Source data -
______
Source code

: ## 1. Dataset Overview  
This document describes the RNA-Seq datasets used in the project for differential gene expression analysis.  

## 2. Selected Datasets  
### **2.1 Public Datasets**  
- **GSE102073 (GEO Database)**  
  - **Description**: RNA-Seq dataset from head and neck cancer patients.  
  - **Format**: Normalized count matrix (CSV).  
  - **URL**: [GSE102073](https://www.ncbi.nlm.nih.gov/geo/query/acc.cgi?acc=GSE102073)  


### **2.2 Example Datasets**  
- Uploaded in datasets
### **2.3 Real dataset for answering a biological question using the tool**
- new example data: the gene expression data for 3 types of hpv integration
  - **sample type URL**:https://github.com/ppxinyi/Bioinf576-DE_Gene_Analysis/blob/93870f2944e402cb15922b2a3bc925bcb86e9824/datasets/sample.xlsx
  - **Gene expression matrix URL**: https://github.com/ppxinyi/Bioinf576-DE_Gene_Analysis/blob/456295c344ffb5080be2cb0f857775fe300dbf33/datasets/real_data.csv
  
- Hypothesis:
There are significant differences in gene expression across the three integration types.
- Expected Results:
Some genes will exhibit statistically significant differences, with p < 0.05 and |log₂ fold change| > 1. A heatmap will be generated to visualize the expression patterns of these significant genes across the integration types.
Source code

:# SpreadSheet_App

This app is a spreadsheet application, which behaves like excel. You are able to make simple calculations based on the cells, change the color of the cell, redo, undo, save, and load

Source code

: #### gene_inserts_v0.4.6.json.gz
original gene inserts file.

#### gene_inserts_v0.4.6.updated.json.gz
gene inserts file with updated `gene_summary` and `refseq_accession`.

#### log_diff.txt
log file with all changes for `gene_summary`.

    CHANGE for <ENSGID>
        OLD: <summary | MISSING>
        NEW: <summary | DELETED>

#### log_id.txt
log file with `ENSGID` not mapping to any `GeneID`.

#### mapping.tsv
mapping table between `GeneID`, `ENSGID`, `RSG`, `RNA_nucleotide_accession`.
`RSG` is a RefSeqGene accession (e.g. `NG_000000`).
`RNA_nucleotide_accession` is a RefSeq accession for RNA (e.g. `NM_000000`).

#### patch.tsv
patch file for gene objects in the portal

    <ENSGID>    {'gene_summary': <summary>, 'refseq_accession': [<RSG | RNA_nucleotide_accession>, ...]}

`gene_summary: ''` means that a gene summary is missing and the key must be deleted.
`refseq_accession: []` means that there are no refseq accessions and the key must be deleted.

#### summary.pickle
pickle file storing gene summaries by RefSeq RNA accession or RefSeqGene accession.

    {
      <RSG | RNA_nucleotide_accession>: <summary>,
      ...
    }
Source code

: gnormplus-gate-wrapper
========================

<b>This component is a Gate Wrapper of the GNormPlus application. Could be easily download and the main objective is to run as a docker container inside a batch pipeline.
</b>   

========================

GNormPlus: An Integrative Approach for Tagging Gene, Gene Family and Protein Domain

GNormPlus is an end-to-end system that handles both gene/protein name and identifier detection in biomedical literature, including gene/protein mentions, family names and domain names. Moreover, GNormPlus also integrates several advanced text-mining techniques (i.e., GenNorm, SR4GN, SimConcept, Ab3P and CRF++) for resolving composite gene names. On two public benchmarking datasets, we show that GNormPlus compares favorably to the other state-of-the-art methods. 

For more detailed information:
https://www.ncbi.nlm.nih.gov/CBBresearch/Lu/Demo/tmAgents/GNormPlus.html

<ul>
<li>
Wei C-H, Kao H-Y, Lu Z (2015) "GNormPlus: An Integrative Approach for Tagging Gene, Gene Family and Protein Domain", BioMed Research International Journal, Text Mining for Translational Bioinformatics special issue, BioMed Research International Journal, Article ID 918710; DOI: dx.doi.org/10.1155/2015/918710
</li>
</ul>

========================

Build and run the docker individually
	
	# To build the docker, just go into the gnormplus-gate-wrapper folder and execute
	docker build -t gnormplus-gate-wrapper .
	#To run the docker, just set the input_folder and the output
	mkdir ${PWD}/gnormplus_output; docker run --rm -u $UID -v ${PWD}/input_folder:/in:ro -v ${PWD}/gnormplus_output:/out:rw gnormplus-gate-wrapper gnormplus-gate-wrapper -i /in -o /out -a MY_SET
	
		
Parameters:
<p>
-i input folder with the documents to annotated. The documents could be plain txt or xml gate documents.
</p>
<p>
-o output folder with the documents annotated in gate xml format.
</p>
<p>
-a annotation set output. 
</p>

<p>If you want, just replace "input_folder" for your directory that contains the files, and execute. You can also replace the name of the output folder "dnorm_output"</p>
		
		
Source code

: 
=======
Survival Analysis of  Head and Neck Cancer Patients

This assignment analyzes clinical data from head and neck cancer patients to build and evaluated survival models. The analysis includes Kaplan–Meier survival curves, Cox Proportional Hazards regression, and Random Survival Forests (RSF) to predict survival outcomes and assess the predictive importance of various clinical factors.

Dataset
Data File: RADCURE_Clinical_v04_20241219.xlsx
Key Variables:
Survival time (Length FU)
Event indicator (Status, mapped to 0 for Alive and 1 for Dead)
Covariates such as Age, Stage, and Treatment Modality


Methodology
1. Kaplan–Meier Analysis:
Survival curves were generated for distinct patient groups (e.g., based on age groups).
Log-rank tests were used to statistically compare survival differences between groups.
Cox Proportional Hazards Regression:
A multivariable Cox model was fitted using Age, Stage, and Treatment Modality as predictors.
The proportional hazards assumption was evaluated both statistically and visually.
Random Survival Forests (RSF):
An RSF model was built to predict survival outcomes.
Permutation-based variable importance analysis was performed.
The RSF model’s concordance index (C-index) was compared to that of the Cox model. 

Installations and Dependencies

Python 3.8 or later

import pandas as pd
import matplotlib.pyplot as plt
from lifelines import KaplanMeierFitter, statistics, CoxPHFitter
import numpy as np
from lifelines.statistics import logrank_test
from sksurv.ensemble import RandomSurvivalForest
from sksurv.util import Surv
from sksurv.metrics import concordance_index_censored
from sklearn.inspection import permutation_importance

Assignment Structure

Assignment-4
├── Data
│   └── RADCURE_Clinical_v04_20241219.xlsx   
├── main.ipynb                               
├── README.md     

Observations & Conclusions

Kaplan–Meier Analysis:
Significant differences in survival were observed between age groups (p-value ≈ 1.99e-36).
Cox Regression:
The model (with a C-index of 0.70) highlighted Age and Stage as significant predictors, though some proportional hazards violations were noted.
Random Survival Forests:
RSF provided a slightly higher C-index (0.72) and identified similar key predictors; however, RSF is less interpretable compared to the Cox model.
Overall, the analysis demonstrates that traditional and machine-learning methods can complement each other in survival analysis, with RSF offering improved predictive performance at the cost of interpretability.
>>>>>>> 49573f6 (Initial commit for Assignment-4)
______
Exercise requirements - Every line above with the word "json" belongs in the answer, copied as written.

Answer box -
: #### gene_inserts_v0.4.6.json.gz
#### gene_inserts_v0.4.6.updated.json.gz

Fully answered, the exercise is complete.